Wypadli na ciemną ulicę i pognali przed siebie. Dopiero pod Wrzeszczącą Chatą zatrzymali się, ciężko dysząc. Malfoy oparł ręce o kolana, starając się przywrócić sercu normalny rytm.
- Przed... Przed kim uciekaliśmy? - wydyszała dziewczyna, opierając się plecami o drewniany płot.
- Przed Potterem – warknął Ślizgon, wpatrując się w jasne, ciepłe światła Hogsmeade.
W większości domowych okien pogasły już lampy, mieszkańcy powoli zasypiali i tylko główna ulica wciąż tętniła życiem – pełno tu było czarodziejów, zarówno takich, którzy późno wracali z pracy, jak i tych, którzy woleli prowadzić nocny tryb życia.
- Skąd on się tam wziął? - Wiktoria spojrzała na towarzysza ze zdumieniem.

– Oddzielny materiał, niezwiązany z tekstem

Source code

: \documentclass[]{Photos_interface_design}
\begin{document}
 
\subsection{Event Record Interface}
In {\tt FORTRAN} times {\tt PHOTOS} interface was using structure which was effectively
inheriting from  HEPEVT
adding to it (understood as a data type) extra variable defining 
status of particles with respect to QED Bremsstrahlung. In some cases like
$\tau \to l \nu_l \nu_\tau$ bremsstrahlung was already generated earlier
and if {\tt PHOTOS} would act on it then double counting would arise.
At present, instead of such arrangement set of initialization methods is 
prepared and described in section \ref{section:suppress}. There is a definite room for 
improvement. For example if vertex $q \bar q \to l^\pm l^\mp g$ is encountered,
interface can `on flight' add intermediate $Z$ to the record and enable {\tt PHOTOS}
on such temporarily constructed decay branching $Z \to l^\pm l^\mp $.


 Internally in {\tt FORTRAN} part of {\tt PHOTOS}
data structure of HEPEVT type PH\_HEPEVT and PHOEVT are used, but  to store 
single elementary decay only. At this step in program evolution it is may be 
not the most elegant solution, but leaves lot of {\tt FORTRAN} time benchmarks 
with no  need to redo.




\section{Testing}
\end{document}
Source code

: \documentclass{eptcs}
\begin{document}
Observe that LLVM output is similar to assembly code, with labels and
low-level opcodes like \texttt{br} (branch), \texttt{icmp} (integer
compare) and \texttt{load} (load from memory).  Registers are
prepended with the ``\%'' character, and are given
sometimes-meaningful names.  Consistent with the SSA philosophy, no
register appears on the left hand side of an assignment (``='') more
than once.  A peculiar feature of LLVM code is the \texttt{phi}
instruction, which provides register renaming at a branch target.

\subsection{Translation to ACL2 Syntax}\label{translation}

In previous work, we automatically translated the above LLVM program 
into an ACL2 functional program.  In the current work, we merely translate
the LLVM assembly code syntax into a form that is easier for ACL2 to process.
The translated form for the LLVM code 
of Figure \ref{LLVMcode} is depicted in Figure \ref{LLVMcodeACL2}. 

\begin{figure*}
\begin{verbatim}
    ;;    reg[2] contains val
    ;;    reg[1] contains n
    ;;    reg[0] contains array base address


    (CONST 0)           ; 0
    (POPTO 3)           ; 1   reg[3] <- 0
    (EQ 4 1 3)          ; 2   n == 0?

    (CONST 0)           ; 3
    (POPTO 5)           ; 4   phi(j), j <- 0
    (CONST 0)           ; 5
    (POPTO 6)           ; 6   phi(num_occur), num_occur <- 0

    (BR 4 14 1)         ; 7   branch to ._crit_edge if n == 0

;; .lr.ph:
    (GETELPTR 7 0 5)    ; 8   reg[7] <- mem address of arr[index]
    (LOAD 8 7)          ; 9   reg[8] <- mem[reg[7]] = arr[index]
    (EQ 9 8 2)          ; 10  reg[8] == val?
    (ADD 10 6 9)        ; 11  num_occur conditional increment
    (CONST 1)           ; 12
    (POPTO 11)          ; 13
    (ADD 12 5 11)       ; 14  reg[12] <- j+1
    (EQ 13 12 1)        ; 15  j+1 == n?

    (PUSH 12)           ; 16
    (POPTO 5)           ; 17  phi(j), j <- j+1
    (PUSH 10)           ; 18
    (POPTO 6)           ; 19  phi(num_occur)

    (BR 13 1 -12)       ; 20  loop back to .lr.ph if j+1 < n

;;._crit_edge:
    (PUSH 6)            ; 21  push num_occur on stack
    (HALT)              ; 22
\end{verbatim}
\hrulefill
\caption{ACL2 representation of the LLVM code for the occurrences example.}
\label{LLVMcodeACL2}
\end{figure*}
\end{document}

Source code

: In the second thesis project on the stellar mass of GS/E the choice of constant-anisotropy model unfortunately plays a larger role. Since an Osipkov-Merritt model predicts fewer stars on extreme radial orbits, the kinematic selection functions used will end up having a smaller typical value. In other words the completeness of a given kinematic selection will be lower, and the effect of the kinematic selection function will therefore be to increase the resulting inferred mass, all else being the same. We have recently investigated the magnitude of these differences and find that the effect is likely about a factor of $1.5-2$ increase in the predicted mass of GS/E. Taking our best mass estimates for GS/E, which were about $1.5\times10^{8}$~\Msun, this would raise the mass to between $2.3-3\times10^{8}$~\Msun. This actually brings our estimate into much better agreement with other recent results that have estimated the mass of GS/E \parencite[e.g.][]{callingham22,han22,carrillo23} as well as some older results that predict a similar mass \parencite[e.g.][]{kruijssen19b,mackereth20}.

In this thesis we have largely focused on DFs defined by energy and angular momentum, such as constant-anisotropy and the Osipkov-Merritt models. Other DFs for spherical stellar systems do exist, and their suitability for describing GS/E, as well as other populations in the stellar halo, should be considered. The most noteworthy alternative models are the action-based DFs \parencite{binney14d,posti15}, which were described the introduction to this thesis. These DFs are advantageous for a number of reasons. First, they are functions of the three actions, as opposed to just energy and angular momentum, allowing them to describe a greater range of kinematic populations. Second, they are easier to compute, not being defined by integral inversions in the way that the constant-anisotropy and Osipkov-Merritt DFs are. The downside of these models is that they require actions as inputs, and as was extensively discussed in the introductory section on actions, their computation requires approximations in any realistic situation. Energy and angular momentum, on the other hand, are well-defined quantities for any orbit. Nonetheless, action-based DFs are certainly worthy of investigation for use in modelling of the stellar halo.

- A skąd ja mam wiedzieć?! - zaperzył się blondyn, odwracając przodem do ciemnowłosej. - Wracamy do zamku – rzucił rozkazująco.
Ślizgonka wzruszyła ramionami, spojrzała w rozgwieżdżone niebo, jakby szukając odpowiedzi na pytanie, co ona takiego zrobiła, że musi to znosić i powolnym krokiem podążyła za chłopakiem.
- Ale skąd wiesz, że tam był Potter? - spytała, zrównując się ze Ślizgonem.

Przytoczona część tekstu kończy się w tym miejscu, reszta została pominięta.